2021 horror film directed by Mark S. Allen & Dante Yore

616 Wilford Lane is a 2021 horror film written and directed by Mark S. Allen and Dante Yore. It stars John Littlefield, Eric Roberts, Alyson Gorske, and Jessica Chancellor. The film is about a widower who relocates his two teen daughters to a charming town, and into their dream home, which quickly becomes a nightmare.

==Plot==
A man, deeply troubled and sleepwalking, commits a gruesome murder-suicide in a large, isolated mansion.
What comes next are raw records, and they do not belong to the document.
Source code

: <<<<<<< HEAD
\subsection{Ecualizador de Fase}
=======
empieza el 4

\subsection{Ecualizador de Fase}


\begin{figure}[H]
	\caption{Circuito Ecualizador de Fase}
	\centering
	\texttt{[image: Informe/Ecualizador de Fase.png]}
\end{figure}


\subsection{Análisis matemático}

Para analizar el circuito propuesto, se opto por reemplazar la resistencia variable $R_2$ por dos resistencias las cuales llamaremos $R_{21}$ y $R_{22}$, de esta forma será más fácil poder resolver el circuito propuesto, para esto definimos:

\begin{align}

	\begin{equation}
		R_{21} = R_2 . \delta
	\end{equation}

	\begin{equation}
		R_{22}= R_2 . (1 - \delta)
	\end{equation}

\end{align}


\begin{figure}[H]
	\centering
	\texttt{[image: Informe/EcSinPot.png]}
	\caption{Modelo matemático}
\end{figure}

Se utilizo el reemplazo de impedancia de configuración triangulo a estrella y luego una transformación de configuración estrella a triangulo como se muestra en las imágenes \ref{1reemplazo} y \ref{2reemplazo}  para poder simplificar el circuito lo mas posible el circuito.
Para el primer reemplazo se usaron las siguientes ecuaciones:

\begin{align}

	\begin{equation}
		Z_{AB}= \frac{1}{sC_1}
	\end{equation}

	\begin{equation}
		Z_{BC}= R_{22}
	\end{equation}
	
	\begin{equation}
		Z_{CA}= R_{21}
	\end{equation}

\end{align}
In his sleepwalking state, he methodically kills his wife and two children before taking his own life.

Years later, Jim Van Patten, a widower struggling to cope with the loss of his wife, decides to move with his two teenage daughters, Randy and Staci, to this very mansion on Wilford Lane, hoping to start fresh. From the moment they arrive, unsettling things begin happening doors creak open by themselves, shadows flicker in the corners of rooms, and strange noises echo through the empty halls.

As the family tries to settle in, Staci, the younger daughter, starts acting increasingly strange. She becomes withdrawn and exhibits odd behavior. Randy, the older sister, is skeptical but protective, sensing something deeply wrong in the house.

It looked like the younger daughter Staci was about to reenact the murders, but it turned out none of them were related and were actually a crime syndicate. The syndicate staged all of the supernatural incidents that they conveniently caught on camera and threatened to sue the town and realtor and got a million dollar payout settlement. It was revealed in a flashback that the mother figure of the syndicate told Staci to kill the others. She did and took all the money and drove off into the sunset in a convertible.

==Cast==
- John Littlefield as Jim
- Eric Roberts as David
- Alyson Gorske as Staci
- Stevonte Fitzgerald Hart as Miles
- Eliza Roberts as Joan
- Jasmine Waltz as Austyn
- Jessica Chancellor as Randy
- John Michael Herrmann as Matt
- Nadine Stenovitch as Robin
- Don Scribner as Sheriff
- Rich Vogt as Deputy Boyle
- Mark DeCarlo as Micheal

==Release==
The film was released in the United States on May 18, 2021.